Comment by h4ny
6 days ago
GGP's sentiment resonates with me. I invest a fair bit of time into LLMs to keep up on how †hings are evolving and I do throw both small and large tasks at them. I'm seeing great results with some small task but with anything that is remotely close to actual engineering I just can't get satisfactory results.
My largest project is a year old, it's full-stack JavaScript, and I consciously use patterns, structures, and diligently add documentations right from the beginning for the code base to be as LLM friendly as possible.
I see great results on refactoring with limited scope, scaffolding test cases (I still choose to write my own tests but LLMs can also generate very good tests if I explicitly point to existing tests of highly related code, such as some repository methods), documenting functions, etc. but I'm just not seeing the kind of quality that people claim that LLMs can do for them on complex tasks.

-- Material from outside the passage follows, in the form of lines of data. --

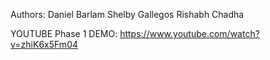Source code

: Authors:
    Daniel Barlam
    Shelby Gallegos
    Rishabh Chadha

YOUTUBE Phase 1 DEMO: https://www.youtube.com/watch?v=zhiK6x5Fm04
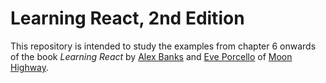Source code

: # Learning React, 2nd Edition
This repository is intended to study the examples from chapter 6 onwards of the book _Learning React_ by [Alex Banks](https://twitter.com/moontahoe) and [Eve Porcello](https://twitter.com/eveporcello) of [Moon Highway](https://moonhighway.com).
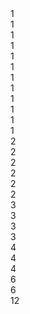 <div class="grid-example">
  <main class="au-grid">
    <div class="container">
      <div class="row">
        <div class="col-xs-1"><span>1</span></div>
        <div class="col-xs-1"><span>1</span></div>
        <div class="col-xs-1"><span>1</span></div>
        <div class="col-xs-1"><span>1</span></div>
        <div class="col-xs-1"><span>1</span></div>
        <div class="col-xs-1"><span>1</span></div>
        <div class="col-xs-1"><span>1</span></div>
        <div class="col-xs-1"><span>1</span></div>
        <div class="col-xs-1"><span>1</span></div>
        <div class="col-xs-1"><span>1</span></div>
        <div class="col-xs-1"><span>1</span></div>
        <div class="col-xs-1"><span>1</span></div>
      </div>
      <div class="row">
        <div class="col-xs-2"><span>2</span></div>
        <div class="col-xs-2"><span>2</span></div>
        <div class="col-xs-2"><span>2</span></div>
        <div class="col-xs-2"><span>2</span></div>
        <div class="col-xs-2"><span>2</span></div>
        <div class="col-xs-2"><span>2</span></div>
      </div>
      <div class="row">
        <div class="col-xs-3"><span>3</span></div>
        <div class="col-xs-3"><span>3</span></div>
        <div class="col-xs-3"><span>3</span></div>
        <div class="col-xs-3"><span>3</span></div>
      </div>
      <div class="row">
        <div class="col-xs-4"><span>4</span></div>
        <div class="col-xs-4"><span>4</span></div>
        <div class="col-xs-4"><span>4</span></div>
      </div>
      <div class="row">
        <div class="col-xs-6"><span>6</span></div>
        <div class="col-xs-6"><span>6</span></div>
      </div>
      <div class="row">
        <div class="col-xs-12"><span>12</span></div>
      </div>
    </div>
  </main>
</div>
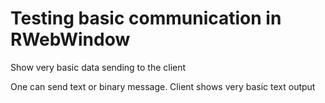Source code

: # Testing basic communication in RWebWindow

Show very basic data sending to the client

One can send text or binary message.
Client shows very basic text output
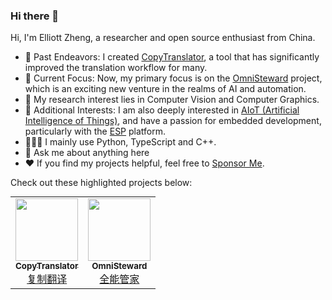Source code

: ### Hi there 👋

Hi, I'm Elliott Zheng, a researcher and open source enthusiast from China.

- 🔭 Past Endeavors: I created [CopyTranslator](https://github.com/CopyTranslator/CopyTranslator), a tool that has significantly improved the translation workflow for many.
- 🔄 Current Focus: Now, my primary focus is on the [OmniSteward](https://github.com/OmniSteward/OmniSteward) project, which is an exciting new venture in the realms of AI and automation.
- 🌱 My research interest lies in Computer Vision and Computer Graphics.
- 🔋 Additional Interests: I am also deeply interested in [AIoT (Artificial Intelligence of Things)](https://en.wikipedia.org/wiki/Artificial_intelligence_of_things), and have a passion for embedded development, particularly with the [ESP](https://www.espressif.com/en/products/socs/esp32) platform.
- 👨🏻‍💻 I mainly use Python, TypeScript and C++. 
- 💬 Ask me about anything here
- ❤️ If you find my projects helpful, feel free to [Sponsor Me](https://github.com/elliottzheng/elliottzheng/blob/master/SPONSOR.md).

Check out these highlighted projects below:

<table align="center" style="margin: 0 auto;">
  <tr>
    <td align="center"><a href="https://github.com/CopyTranslator/CopyTranslator"><img src="https://avatars.githubusercontent.com/u/46663677?s=200&v=4" width="100px;" alt=""/><br /><sub><b>CopyTranslator</b></sub><br />复制翻译</a></td>
    <td align="center"><a href="https://github.com/OmniSteward/OmniSteward"><img src="https://github.com/user-attachments/assets/1d59abe7-3f9d-4cfb-9f97-eaf12dcd91d6" width="100px;" alt=""/><br /><sub><b>OmniSteward</b></sub><br />全能管家</a></td>
  </tr>
</table>

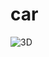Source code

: # car
![3D](https://user-images.githubusercontent.com/100318892/195081717-124304e5-9f7d-492f-b07f-49cc57149c17.jpg)
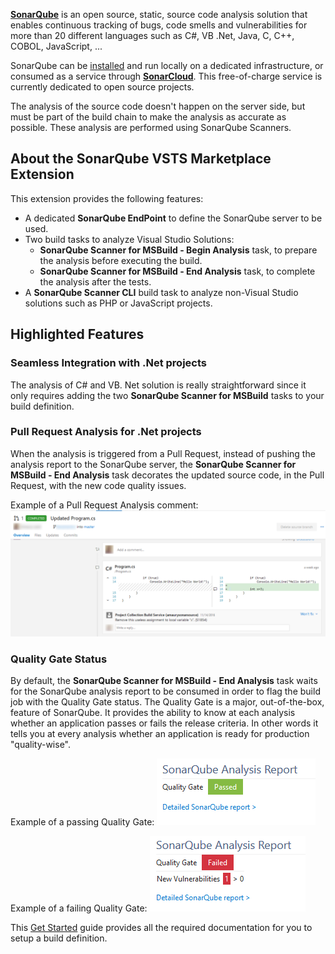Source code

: **[SonarQube][sq]** is an open source, static, source code analysis solution that enables continuous tracking of bugs, code smells and vulnerabilities for more than 20 different languages such as C#, VB .Net, Java, C, C++, COBOL, JavaScript, ... 

SonarQube can be [installed][getstarted] and run locally on a dedicated infrastructure, or consumed as a service through **[SonarCloud][sonarcloud]**. This free-of-charge service is currently dedicated to open source projects.

The analysis of the source code doesn't happen on the server side, but must be part of the build chain to make the analysis as accurate as possible. These analysis are performed using SonarQube Scanners.

## About the SonarQube VSTS Marketplace Extension
This extension provides the following features:
* A dedicated **SonarQube EndPoint** to define the SonarQube server to be used.
* Two build tasks to analyze Visual Studio Solutions:
  * **SonarQube Scanner for MSBuild - Begin Analysis** task, to prepare the analysis before executing the build.
  * **SonarQube Scanner for MSBuild - End Analysis** task, to complete the analysis after the tests.
* A **SonarQube Scanner CLI** build task to analyze non-Visual Studio solutions such as PHP or JavaScript projects.

## Highlighted Features
### Seamless Integration with .Net projects
The analysis of C# and VB. Net solution is really straightforward since it only requires adding the two **SonarQube Scanner for MSBuild** tasks to your build definition.

### Pull Request Analysis for .Net projects
When the analysis is triggered from a Pull Request, instead of pushing the analysis report to the SonarQube server, the **SonarQube Scanner for MSBuild - End Analysis** task decorates the updated source code, in the Pull Request, with the new code quality issues.

Example of a Pull Request Analysis comment: 
![PR Analysis](img/sq-pr-analysis.png)

### Quality Gate Status
By default, the **SonarQube Scanner for MSBuild - End Analysis** task waits for the SonarQube analysis report to be consumed in order to flag the build job with the Quality Gate status. The Quality Gate is a major, out-of-the-box, feature of SonarQube. It provides the ability to know at each analysis whether an application passes or fails the release criteria. In other words it tells you at every analysis whether an application is ready for production "quality-wise".

Example of a passing Quality Gate:
![Passed Qualiy Gate](img/sq-analysis-report-passed.png) 

Example of a failing Quality Gate:
![Failed Qualiy Gate](img/sq-analysis-report-failed.png)


This [Get Started][getstarted] guide provides all the required documentation for you to setup a build definition.

   [sq]: <https://www.sonarsource.com/why-us/products/sonarqube/>
   [sonarcloud]: <https://sonarcloud.io/>
   [getstarted]: <http://redirect.sonarsource.com/doc/install-configure-scanner-tfs-ts.html>
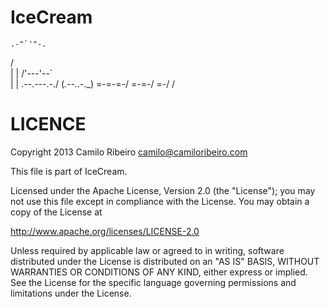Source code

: IceCream
==============

    .-"`'"-.
   /        \
   |        |
   /'---'--`\
  |          |
  \.--.---.-./
  (_.--._.-._)
    \=-=-=-/
     \=-=-/
      \=-/
       \/


LICENCE
=======

Copyright 2013 Camilo Ribeiro camilo@camiloribeiro.com

This file is part of IceCream.

Licensed under the Apache License, Version 2.0 (the "License"); you may not use this file except in compliance with the License. You may obtain a copy of the License at

http://www.apache.org/licenses/LICENSE-2.0

Unless required by applicable law or agreed to in writing, software distributed under the License is distributed on an "AS IS" BASIS, WITHOUT WARRANTIES OR CONDITIONS OF ANY KIND, either express or implied. See the License for the specific language governing permissions and limitations under the License.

I want to believe that LLMs are actually capable of doing what at least a good junior engineer can do but I'm not seeing that in my own experience. Whenever we point out these issues we are encountering, we just basically get the "git gud" response with no practical details on what we can actually dp to get the results that people claim to be getting. Then people start blaming our lack of structures, patterns, problems with our prompts, the language, our stack, etc. when we complain about the "git gud" response being too vague. Nobody claiming to be seeing great results seems to want to do a comprehensive write-up or, better still, a stream of their entire workflow to teach others how to do actual, good engineering with LLMs on real-world problems either -- they all just want to give high level details and assert success.

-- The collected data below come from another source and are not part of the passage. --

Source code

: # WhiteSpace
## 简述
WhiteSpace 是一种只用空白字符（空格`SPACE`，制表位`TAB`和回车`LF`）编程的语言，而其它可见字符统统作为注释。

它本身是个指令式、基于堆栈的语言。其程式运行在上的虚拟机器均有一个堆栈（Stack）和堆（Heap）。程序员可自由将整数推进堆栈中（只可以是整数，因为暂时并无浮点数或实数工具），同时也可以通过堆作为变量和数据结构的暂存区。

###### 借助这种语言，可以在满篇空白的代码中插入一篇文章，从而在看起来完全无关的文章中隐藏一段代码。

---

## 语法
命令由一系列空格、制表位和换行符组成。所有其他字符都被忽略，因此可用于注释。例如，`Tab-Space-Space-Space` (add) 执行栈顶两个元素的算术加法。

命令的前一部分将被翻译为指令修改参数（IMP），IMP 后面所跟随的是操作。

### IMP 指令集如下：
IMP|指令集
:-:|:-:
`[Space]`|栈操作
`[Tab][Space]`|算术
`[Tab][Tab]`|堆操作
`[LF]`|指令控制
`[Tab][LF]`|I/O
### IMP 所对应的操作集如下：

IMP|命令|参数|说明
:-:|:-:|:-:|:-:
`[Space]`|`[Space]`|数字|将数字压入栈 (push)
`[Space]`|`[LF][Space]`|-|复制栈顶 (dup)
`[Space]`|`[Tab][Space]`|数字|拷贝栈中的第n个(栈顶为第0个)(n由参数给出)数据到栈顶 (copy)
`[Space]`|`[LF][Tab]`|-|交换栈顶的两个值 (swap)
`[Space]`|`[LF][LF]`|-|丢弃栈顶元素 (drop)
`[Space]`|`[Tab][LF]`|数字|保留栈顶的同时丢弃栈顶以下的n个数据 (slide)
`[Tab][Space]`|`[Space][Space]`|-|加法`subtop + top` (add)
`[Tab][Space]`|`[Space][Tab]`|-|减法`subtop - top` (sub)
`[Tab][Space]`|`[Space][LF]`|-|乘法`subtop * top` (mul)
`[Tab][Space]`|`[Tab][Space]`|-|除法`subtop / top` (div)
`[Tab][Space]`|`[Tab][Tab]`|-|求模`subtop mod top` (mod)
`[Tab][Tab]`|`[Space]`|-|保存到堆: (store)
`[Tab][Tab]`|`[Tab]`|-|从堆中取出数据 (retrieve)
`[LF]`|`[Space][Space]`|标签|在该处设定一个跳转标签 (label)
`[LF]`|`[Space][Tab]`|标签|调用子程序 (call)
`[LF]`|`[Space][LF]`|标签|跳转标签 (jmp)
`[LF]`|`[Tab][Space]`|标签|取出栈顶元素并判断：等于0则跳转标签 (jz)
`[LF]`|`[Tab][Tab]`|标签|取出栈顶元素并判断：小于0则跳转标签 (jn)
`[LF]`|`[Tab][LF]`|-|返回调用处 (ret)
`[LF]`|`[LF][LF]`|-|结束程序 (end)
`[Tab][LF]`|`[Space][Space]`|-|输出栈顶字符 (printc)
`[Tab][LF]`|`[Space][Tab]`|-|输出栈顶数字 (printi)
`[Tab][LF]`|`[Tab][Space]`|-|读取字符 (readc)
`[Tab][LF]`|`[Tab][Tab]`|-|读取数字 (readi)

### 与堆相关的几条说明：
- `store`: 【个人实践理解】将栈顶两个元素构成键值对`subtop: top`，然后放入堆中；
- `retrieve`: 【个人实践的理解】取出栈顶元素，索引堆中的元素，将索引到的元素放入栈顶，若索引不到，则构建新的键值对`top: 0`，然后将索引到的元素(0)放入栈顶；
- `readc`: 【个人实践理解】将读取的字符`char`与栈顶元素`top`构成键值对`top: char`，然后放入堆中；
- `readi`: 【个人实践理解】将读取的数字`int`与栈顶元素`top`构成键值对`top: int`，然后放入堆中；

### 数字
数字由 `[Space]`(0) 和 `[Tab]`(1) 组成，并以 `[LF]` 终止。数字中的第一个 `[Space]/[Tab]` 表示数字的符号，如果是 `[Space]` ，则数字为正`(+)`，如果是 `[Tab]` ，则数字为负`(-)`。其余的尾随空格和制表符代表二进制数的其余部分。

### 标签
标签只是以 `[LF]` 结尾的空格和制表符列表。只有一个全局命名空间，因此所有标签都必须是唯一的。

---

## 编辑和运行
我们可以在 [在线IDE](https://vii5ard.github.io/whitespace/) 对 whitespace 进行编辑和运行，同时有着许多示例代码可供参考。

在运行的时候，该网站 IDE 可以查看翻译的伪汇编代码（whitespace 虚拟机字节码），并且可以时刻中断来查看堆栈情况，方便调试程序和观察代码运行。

On top of that, the fact that none of the people I know in engineering working in both large organizations and respectable startups that are pushing AI are seeing that kind of results naturally makes me even more skeptical of claims of success. What I'm often hearing from them are mediocre engineers thinking that they are being productive but actually just offloading the work to their colleagues through review, and nobody seems to be seeing tangible returns from using AI in their workflow but people in C-suites are pushing AI anyway.
If just about anything can be "your fault", how can anyone claiming that LLMs are great for real engineering without showing evidence be so confident that what they're claiming but not showing is actually the case.
I feel like every time I comment on anything related to your blog posts I probably came across as belligerent and get down voted but I really don't intend to.
Which model and tools are you using it that repo?